== WHAT YOU WILL DO ==
Within the records below, filter for lines carrying the word "estudios" and copy them.

== RECORD SET ==
=== Begin Enclosure ===
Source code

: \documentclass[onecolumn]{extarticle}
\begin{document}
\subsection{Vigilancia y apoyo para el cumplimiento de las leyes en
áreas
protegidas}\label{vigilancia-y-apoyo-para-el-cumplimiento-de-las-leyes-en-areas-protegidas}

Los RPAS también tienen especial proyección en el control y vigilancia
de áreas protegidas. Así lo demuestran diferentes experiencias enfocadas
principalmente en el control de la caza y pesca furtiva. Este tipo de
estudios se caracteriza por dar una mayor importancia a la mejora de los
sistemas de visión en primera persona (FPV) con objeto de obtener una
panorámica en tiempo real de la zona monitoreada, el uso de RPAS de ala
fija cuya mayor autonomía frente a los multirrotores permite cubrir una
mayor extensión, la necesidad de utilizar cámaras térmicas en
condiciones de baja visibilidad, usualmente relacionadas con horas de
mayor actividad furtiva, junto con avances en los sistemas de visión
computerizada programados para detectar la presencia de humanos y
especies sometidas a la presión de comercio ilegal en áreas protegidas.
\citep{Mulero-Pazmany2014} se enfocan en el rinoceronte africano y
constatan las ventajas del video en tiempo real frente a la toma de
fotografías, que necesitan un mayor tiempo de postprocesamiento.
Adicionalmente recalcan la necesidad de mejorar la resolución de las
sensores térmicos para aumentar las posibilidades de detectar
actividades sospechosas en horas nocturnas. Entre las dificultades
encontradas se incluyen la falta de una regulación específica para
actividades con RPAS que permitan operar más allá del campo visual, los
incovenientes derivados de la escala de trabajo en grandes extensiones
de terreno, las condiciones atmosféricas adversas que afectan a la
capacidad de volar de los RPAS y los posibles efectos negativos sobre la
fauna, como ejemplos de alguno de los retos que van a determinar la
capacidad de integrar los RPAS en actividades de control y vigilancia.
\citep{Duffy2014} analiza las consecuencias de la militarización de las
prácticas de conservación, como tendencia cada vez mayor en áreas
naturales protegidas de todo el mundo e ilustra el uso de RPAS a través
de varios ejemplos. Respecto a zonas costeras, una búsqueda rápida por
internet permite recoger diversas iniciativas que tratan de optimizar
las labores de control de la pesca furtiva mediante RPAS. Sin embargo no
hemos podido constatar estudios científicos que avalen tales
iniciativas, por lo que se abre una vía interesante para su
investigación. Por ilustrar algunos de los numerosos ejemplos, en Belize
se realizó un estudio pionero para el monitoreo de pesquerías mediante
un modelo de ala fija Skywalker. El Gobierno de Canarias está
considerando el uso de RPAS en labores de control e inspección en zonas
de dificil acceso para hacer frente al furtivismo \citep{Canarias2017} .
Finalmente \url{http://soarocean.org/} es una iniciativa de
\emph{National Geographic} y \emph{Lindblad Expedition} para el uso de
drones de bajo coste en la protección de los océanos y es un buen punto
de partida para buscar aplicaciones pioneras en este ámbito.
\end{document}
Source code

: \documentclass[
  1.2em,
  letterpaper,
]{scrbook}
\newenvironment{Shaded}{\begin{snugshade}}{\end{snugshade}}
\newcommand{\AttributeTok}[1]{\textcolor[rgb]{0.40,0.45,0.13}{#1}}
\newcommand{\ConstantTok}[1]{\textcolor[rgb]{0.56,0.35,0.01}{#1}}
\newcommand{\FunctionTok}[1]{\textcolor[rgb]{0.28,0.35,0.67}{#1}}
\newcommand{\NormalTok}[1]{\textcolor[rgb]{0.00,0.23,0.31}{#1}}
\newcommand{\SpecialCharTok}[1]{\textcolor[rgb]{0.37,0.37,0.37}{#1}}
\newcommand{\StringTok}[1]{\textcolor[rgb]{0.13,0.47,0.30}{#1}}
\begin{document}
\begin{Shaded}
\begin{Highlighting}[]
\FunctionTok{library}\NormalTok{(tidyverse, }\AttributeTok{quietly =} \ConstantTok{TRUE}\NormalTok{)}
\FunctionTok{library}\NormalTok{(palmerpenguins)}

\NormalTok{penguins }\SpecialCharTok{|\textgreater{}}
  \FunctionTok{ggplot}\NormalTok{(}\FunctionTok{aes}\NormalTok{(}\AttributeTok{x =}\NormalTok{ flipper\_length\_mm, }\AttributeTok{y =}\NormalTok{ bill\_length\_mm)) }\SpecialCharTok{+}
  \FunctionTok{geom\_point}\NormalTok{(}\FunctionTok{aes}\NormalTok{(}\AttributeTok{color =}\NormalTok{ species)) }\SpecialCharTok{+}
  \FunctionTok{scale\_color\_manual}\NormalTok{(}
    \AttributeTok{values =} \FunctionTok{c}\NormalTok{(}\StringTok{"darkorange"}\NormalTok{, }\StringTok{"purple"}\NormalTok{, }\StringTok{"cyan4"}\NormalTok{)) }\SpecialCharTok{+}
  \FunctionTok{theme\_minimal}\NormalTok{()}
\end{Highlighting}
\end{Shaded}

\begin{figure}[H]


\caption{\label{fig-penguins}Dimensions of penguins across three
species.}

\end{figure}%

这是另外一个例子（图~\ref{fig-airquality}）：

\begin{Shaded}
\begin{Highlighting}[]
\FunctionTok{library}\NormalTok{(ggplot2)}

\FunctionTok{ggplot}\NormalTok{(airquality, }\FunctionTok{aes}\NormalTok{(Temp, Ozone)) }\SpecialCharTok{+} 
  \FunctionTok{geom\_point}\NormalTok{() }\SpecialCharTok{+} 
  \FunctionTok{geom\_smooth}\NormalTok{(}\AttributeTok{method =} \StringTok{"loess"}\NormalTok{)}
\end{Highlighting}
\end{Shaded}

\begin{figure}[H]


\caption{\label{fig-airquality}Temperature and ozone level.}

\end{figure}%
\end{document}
=== End Enclosure ===
=== Begin Enclosure ===
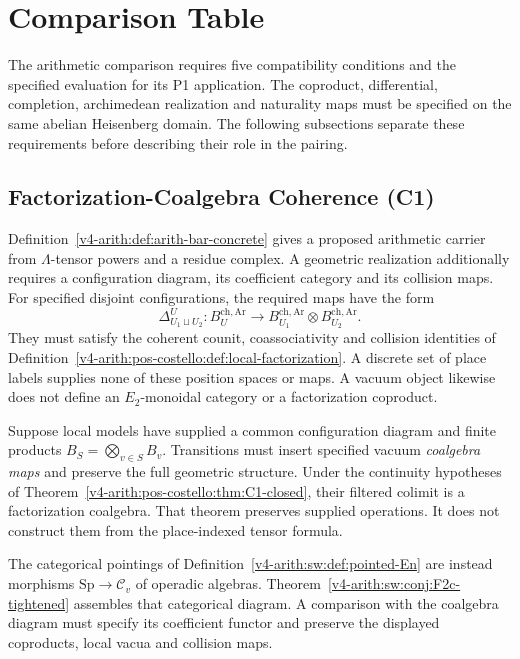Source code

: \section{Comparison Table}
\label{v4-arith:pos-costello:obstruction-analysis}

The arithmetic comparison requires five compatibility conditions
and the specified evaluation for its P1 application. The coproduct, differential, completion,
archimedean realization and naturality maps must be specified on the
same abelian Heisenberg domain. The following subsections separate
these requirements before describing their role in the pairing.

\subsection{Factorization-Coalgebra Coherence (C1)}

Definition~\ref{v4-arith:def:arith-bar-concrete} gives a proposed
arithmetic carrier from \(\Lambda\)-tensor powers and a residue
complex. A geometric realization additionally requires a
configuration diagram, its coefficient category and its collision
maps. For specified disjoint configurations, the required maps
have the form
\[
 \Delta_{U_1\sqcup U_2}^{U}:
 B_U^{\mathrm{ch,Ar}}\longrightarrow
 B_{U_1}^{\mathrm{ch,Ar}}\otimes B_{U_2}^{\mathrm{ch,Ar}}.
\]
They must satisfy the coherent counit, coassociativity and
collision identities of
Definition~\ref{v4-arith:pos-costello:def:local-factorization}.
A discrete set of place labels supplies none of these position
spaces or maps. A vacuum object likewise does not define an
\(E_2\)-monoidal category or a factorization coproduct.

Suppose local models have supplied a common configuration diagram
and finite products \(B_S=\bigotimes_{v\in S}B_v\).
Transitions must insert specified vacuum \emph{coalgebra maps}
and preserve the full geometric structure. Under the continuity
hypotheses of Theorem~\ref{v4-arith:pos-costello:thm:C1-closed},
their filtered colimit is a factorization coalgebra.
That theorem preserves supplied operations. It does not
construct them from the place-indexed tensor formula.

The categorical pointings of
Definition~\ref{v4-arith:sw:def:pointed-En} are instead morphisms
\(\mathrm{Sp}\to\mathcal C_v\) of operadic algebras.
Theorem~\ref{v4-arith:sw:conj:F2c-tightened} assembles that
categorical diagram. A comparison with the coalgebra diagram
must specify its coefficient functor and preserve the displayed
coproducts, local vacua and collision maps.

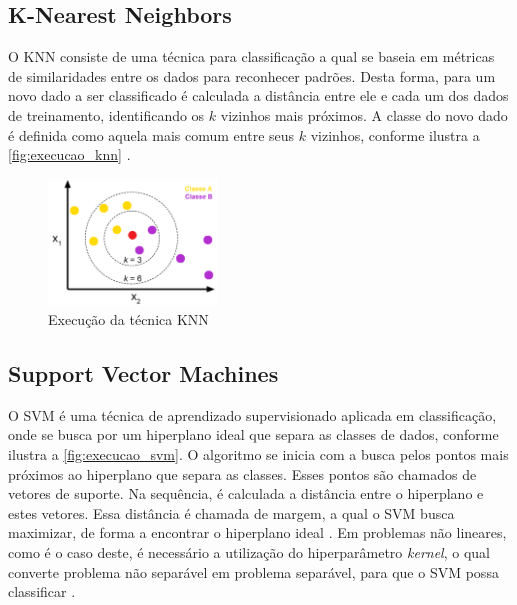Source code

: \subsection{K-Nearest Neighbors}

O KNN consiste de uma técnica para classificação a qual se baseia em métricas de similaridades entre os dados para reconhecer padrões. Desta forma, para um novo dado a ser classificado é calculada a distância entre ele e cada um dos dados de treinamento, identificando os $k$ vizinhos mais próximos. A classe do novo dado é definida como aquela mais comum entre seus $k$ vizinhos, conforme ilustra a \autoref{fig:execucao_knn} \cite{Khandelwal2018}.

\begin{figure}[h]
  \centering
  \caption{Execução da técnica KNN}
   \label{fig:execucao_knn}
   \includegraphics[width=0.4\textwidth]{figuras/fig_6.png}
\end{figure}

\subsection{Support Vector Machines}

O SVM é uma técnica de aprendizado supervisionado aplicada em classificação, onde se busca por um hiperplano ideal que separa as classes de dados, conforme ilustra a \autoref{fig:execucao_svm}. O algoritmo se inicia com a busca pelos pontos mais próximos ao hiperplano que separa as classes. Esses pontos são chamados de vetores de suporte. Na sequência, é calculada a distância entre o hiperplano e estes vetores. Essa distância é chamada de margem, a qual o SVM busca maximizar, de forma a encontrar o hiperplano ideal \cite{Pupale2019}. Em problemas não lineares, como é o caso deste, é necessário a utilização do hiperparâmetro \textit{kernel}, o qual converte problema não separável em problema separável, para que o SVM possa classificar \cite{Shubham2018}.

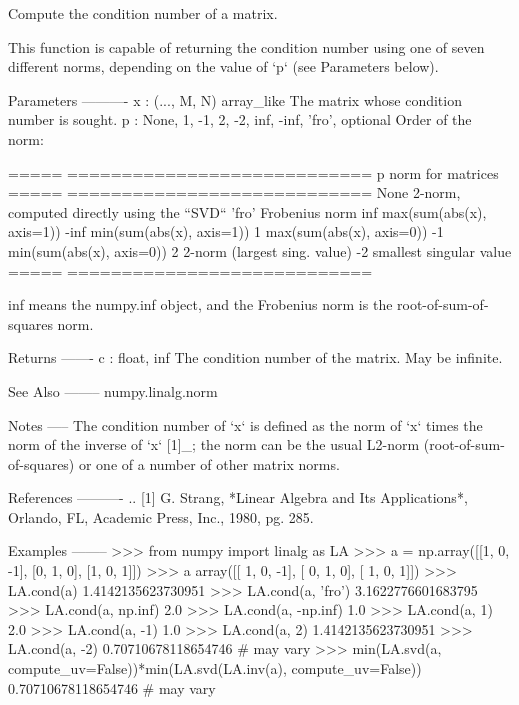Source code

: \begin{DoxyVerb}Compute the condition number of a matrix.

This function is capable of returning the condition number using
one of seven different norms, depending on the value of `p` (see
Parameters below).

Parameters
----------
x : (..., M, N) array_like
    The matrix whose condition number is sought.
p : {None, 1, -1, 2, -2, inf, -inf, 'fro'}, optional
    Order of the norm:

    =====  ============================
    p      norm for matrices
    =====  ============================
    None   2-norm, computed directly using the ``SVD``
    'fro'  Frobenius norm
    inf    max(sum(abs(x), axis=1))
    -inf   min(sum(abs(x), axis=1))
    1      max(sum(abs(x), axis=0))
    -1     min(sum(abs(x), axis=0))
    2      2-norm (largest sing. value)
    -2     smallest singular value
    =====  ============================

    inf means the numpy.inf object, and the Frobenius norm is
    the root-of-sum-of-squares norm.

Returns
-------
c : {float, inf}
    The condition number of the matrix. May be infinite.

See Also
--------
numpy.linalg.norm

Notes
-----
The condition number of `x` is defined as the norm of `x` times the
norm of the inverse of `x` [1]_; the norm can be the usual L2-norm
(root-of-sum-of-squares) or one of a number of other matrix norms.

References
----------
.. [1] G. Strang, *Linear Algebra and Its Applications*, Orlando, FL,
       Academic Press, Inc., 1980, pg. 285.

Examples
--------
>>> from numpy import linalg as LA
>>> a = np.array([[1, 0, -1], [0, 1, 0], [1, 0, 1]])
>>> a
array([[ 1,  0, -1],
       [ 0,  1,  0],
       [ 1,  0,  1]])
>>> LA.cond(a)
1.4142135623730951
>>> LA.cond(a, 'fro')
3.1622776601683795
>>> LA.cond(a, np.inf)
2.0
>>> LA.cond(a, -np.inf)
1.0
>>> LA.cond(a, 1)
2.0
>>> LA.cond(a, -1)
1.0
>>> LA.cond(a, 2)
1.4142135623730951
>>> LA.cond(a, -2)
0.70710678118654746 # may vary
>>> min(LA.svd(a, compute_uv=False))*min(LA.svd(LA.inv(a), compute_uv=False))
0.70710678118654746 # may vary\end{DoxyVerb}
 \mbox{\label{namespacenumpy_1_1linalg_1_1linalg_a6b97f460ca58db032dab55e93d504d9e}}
=== End Enclosure ===
=== Begin Enclosure ===
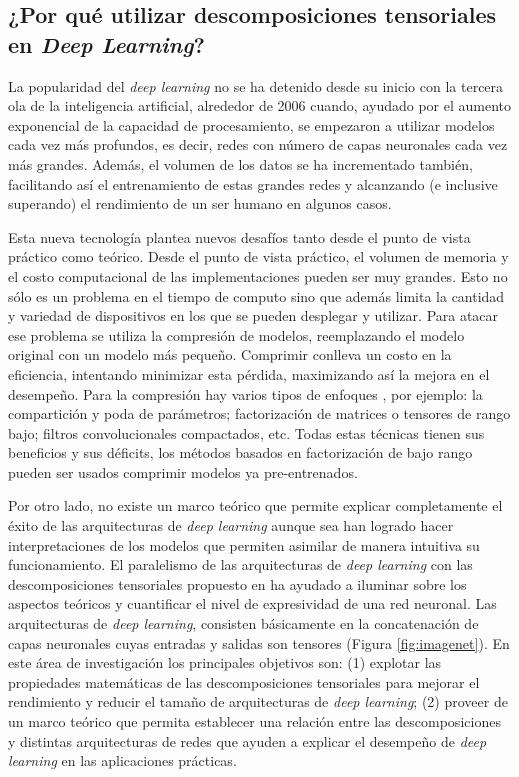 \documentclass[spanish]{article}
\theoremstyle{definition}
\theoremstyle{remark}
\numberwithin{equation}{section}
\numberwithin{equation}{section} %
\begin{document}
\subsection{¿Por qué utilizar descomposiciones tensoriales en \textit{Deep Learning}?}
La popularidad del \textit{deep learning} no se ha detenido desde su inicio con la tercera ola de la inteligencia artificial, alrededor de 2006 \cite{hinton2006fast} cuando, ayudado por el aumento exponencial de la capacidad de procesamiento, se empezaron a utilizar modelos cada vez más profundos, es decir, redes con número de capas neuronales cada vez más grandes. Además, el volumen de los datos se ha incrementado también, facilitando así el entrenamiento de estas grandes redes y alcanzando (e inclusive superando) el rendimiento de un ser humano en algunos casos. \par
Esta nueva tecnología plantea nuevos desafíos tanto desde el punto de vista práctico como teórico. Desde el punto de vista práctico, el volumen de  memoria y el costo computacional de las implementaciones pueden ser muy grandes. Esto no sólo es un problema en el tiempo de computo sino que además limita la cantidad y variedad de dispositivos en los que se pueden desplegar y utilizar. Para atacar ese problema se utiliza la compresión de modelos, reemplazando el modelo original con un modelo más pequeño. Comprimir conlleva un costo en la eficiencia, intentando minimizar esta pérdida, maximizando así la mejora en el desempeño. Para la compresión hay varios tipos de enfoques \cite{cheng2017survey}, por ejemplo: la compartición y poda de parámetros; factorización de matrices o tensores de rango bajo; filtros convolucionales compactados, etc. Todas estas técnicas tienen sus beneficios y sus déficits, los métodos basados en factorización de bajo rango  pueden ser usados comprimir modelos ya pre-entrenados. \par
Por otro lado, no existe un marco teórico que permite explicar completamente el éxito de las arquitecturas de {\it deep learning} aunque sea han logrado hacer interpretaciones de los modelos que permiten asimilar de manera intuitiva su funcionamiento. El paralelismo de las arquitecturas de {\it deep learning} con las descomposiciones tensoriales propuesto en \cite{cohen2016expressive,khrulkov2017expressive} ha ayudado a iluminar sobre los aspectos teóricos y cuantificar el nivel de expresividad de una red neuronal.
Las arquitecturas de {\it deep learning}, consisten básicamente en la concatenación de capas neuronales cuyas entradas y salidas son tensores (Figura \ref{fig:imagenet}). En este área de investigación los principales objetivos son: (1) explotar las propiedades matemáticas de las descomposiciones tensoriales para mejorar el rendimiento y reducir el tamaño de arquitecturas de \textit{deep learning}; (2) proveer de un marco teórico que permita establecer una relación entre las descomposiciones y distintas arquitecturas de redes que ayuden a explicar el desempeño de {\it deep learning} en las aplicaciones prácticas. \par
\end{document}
=== End Enclosure ===
== ANSWER TO THE EXERCISE ==
estudios se caracteriza por dar una mayor importancia a la mejora de los
hemos podido constatar estudios científicos que avalen tales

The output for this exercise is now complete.